Data for processing »
_ _ _ _

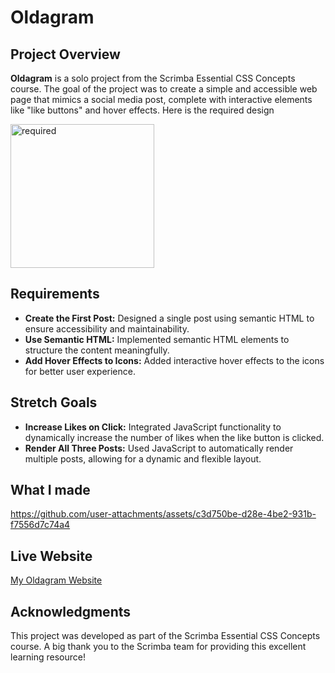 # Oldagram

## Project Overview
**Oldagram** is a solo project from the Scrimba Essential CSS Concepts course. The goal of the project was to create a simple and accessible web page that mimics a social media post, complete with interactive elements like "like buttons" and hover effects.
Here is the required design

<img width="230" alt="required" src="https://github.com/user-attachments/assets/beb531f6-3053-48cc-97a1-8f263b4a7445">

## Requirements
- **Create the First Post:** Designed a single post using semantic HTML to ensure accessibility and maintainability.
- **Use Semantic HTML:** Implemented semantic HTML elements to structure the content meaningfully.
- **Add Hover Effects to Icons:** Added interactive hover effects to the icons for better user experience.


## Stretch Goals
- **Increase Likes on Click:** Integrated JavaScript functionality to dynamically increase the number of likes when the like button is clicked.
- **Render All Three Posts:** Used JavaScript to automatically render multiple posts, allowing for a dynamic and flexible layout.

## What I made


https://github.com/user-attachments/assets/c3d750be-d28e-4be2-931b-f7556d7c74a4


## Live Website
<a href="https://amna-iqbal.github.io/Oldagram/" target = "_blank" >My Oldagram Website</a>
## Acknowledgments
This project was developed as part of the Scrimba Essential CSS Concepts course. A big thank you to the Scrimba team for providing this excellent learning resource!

_ _ _ _

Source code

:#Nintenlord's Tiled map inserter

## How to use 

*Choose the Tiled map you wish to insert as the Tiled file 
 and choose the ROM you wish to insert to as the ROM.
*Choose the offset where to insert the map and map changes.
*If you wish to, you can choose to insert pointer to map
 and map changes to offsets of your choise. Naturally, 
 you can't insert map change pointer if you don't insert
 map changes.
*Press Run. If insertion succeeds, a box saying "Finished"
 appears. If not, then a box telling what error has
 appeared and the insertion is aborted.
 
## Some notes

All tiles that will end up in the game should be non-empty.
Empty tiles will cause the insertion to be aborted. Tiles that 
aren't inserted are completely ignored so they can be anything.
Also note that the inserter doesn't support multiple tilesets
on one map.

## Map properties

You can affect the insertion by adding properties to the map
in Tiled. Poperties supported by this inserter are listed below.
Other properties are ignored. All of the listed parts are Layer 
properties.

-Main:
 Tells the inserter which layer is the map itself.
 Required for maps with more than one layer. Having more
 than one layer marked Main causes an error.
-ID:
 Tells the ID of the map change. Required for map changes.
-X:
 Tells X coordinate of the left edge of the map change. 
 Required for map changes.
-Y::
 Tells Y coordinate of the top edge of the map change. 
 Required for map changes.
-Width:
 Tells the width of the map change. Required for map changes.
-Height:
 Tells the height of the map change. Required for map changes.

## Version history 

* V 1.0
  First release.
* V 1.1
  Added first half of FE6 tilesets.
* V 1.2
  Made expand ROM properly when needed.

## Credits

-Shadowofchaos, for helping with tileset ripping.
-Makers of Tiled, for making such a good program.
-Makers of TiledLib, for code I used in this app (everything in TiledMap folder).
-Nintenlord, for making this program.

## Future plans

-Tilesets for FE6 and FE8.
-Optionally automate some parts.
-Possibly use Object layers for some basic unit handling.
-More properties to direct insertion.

_ _ _ _

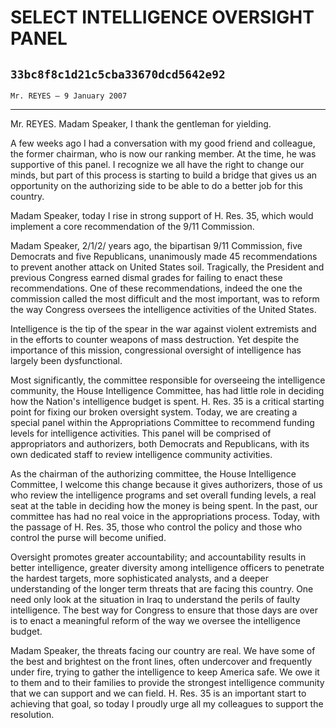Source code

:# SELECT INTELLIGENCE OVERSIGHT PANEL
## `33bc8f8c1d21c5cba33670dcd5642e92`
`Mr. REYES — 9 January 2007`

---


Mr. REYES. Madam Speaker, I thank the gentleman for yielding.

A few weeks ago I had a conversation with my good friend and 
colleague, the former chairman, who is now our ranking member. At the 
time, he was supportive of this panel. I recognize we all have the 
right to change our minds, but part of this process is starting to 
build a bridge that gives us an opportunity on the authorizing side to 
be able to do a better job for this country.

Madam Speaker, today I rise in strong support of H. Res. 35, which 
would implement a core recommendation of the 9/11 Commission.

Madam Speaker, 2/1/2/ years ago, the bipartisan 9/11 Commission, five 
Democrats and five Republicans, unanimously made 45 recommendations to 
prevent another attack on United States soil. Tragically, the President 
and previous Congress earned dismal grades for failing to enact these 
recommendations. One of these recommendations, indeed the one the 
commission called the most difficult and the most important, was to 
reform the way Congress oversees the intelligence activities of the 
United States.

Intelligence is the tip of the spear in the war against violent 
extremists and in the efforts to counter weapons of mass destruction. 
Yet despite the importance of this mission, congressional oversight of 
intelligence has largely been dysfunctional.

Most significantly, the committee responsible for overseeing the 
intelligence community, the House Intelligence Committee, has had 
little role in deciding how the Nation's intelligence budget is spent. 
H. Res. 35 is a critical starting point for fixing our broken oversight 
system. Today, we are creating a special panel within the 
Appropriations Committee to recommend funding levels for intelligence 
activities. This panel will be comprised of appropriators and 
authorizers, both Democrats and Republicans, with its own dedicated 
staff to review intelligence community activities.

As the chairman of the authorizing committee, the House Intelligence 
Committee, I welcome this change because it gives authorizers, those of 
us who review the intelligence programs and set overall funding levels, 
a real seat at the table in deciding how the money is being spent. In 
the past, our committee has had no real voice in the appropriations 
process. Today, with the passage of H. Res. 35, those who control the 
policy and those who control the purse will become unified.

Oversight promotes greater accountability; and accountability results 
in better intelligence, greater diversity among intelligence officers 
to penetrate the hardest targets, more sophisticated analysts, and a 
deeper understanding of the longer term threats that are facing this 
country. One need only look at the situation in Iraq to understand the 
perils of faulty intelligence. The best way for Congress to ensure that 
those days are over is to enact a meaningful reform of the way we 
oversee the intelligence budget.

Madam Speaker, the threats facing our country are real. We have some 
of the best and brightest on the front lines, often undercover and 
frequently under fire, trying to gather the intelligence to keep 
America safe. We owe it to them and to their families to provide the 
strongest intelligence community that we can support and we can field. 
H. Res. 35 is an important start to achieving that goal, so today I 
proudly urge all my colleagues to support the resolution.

_ _ _ _

Problem requirements »
Within the listing above, give again exactly every line from the line with "Also note that" through the line with "-More properties to direct insertion.", both included, and no other line.

Exercise answer »
Also note that the inserter doesn't support multiple tilesets
on one map.

## Map properties

You can affect the insertion by adding properties to the map
in Tiled. Poperties supported by this inserter are listed below.
Other properties are ignored. All of the listed parts are Layer 
properties.

-Main:
 Tells the inserter which layer is the map itself.
 Required for maps with more than one layer. Having more
 than one layer marked Main causes an error.
-ID:
 Tells the ID of the map change. Required for map changes.
-X:
 Tells X coordinate of the left edge of the map change. 
 Required for map changes.
-Y::
 Tells Y coordinate of the top edge of the map change. 
 Required for map changes.
-Width:
 Tells the width of the map change. Required for map changes.
-Height:
 Tells the height of the map change. Required for map changes.

## Version history 

* V 1.0
  First release.
* V 1.1
  Added first half of FE6 tilesets.
* V 1.2
  Made expand ROM properly when needed.

## Credits

-Shadowofchaos, for helping with tileset ripping.
-Makers of Tiled, for making such a good program.
-Makers of TiledLib, for code I used in this app (everything in TiledMap folder).
-Nintenlord, for making this program.

## Future plans

-Tilesets for FE6 and FE8.
-Optionally automate some parts.
-Possibly use Object layers for some basic unit handling.
-More properties to direct insertion.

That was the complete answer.